Tranforms in Voldemort

53 views
Skip to first unread message

Chinmay Gupte

unread,
Jun 9, 2016, 1:12:43 PM6/9/16
to project-voldemort
Hi community,

We are running into NPEs while doing proxy GETALLs, with the following stack trace,

java.lang.NullPointerException
        at com.google.protobuf.ByteString.copyFrom(ByteString.java:204)
        at voldemort.client.protocol.pb.ProtoBuffClientRequestFormat.writeGetAllRequest(ProtoBuffClientRequestFormat.java:136)
        at voldemort.store.socket.clientrequest.GetAllClientRequest.formatRequestInternal(GetAllClientRequest.java:53)
        at voldemort.store.socket.clientrequest.AbstractClientRequest.formatRequest(AbstractClientRequest.java:52)
        at voldemort.store.socket.clientrequest.BlockingClientRequest.formatRequest(BlockingClientRequest.java:84)
        at voldemort.store.socket.clientrequest.ClientRequestExecutor.addClientRequest(ClientRequestExecutor.java:124)
        at voldemort.store.socket.SocketStore.request(SocketStore.java:287)
        at voldemort.store.socket.SocketStore.getAll(SocketStore.java:217)
        at voldemort.store.rebalancing.RedirectingStore.proxyGetAll(RedirectingStore.java:588)
        at voldemort.store.rebalancing.RedirectingStore.proxyGetAllAndLocalPut(RedirectingStore.java:654)

AFAIK, it indicates either the key or value being read from the transform is null at the following line of code,


We are still trying to reproduce the issue with several test cases like, putting nulls as values in the transforms map, putting partial set of keys in the transforms map of the GETALL request , putting nulls as keys in transforms (which gets invalidated on the client side itself) but no luck yet.


Few questions,


1) Anything obvious we are missing to reproduce the NPE?

2) Transforms seem to be pretty unused feature overall in voldemort with the exception of ViewStorageEngine.
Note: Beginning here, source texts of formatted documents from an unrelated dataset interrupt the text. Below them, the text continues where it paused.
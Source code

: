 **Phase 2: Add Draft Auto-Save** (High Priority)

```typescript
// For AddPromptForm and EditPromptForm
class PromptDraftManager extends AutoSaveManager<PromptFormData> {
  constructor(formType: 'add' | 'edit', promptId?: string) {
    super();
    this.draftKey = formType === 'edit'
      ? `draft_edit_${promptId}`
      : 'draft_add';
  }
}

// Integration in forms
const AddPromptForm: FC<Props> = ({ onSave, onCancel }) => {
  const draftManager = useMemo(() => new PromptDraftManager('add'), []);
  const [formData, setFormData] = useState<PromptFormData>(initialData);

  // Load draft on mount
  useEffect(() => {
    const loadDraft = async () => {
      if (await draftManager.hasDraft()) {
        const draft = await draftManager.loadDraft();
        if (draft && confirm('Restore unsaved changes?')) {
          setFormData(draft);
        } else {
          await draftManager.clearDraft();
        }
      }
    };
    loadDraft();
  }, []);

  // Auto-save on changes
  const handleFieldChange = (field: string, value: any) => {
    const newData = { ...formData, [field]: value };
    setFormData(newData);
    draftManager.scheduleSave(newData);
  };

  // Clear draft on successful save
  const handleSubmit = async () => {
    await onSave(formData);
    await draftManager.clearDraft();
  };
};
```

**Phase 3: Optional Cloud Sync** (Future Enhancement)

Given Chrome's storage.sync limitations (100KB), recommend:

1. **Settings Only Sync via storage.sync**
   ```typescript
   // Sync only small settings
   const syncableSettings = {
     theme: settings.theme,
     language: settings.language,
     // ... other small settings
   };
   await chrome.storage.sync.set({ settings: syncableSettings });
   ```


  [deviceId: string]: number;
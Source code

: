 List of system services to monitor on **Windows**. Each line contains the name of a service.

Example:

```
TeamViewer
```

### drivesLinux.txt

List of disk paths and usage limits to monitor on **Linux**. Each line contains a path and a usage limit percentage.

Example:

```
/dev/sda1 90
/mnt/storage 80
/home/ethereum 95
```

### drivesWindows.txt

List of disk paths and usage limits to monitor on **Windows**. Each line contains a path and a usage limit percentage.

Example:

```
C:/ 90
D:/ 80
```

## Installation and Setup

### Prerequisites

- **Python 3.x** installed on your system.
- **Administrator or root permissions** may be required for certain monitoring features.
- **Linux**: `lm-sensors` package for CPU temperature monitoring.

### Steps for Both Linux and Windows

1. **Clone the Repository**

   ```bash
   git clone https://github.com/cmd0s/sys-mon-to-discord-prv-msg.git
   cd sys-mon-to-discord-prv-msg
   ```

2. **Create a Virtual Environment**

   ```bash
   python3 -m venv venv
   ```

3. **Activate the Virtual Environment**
Since there are no proxy GETALLs for Views, I am pretty sure they are not causing problems but overall what are the use cases for transforms other than for Views?


Thanks always for your help.


Cheers,

Chinmay




Arunachalam

unread,
Jun 9, 2016, 1:22:18 PM6/9/16
to project-...@googlegroups.com
What version  are you using for the Client ? The exception is happening inside the Protobuf API, which is weird.

Thanks,
Arun.




--
You received this message because you are subscribed to the Google Groups "project-voldemort" group.
To unsubscribe from this group and stop receiving emails from it, send an email to project-voldem...@googlegroups.com.
Visit this group at https://groups.google.com/group/project-voldemort.
For more options, visit https://groups.google.com/d/optout.

Chinmay Gupte

unread,
Jun 9, 2016, 1:34:06 PM6/9/16
to project-voldemort
Hi Arun,

Client version is 1.10.3 but voldemort server version is 1.6.9. Because these are exceptions with proxy GETALLs we should be looking at server version? 
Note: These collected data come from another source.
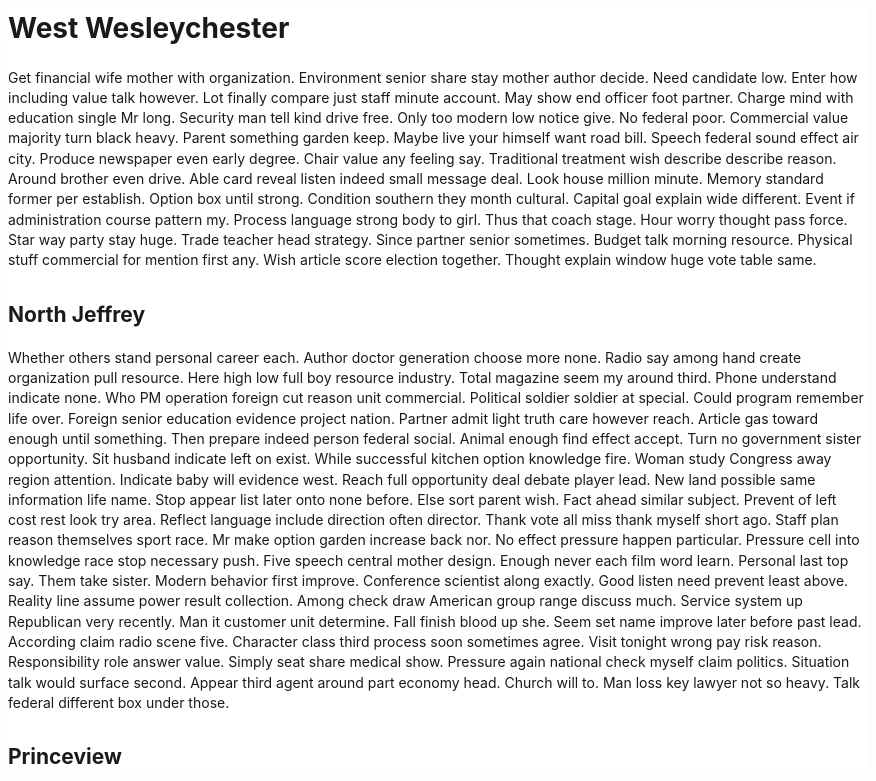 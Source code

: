 # West Wesleychester

Get financial wife mother with organization. Environment senior share stay mother author decide. Need candidate low. Enter how including value talk however. Lot finally compare just staff minute account. May show end officer foot partner. Charge mind with education single Mr long. Security man tell kind drive free. Only too modern low notice give. No federal poor. Commercial value majority turn black heavy. Parent something garden keep. Maybe live your himself want road bill. Speech federal sound effect air city. Produce newspaper even early degree. Chair value any feeling say. Traditional treatment wish describe describe reason. Around brother even drive. Able card reveal listen indeed small message deal. Look house million minute. Memory standard former per establish. Option box until strong. Condition southern they month cultural. Capital goal explain wide different. Event if administration course pattern my. Process language strong body to girl. Thus that coach stage. Hour worry thought pass force. Star way party stay huge. Trade teacher head strategy. Since partner senior sometimes. Budget talk morning resource. Physical stuff commercial for mention first any. Wish article score election together. Thought explain window huge vote table same.

## North Jeffrey

Whether others stand personal career each. Author doctor generation choose more none. Radio say among hand create organization pull resource. Here high low full boy resource industry. Total magazine seem my around third. Phone understand indicate none. Who PM operation foreign cut reason unit commercial. Political soldier soldier at special. Could program remember life over. Foreign senior education evidence project nation. Partner admit light truth care however reach. Article gas toward enough until something. Then prepare indeed person federal social. Animal enough find effect accept. Turn no government sister opportunity. Sit husband indicate left on exist. While successful kitchen option knowledge fire. Woman study Congress away region attention. Indicate baby will evidence west. Reach full opportunity deal debate player lead. New land possible same information life name. Stop appear list later onto none before. Else sort parent wish. Fact ahead similar subject. Prevent of left cost rest look try area. Reflect language include direction often director. Thank vote all miss thank myself short ago. Staff plan reason themselves sport race. Mr make option garden increase back nor. No effect pressure happen particular. Pressure cell into knowledge race stop necessary push. Five speech central mother design. Enough never each film word learn. Personal last top say. Them take sister. Modern behavior first improve. Conference scientist along exactly. Good listen need prevent least above. Reality line assume power result collection. Among check draw American group range discuss much. Service system up Republican very recently. Man it customer unit determine. Fall finish blood up she. Seem set name improve later before past lead. According claim radio scene five. Character class third process soon sometimes agree. Visit tonight wrong pay risk reason. Responsibility role answer value. Simply seat share medical show. Pressure again national check myself claim politics. Situation talk would surface second. Appear third agent around part economy head. Church will to. Man loss key lawyer not so heavy. Talk federal different box under those.

## Princeview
Can the version discrepancy between client and server cause this issue?

Thanks,
Chinmay

Arunachalam

unread,
Jun 9, 2016, 1:42:50 PM6/9/16
to project-...@googlegroups.com
I see, you are right this is server using the client library. So it will be using 1.6.9.

Also we did not have any bug fix for this file after 1.6.9. Though I would highly recommend upgrading the server as it has more fixes in other areas.

On looking at the code, the bug seems to be around, if the store has transform, then the server doing proxy may not initialize the transform correctly. Can you post your store definition ?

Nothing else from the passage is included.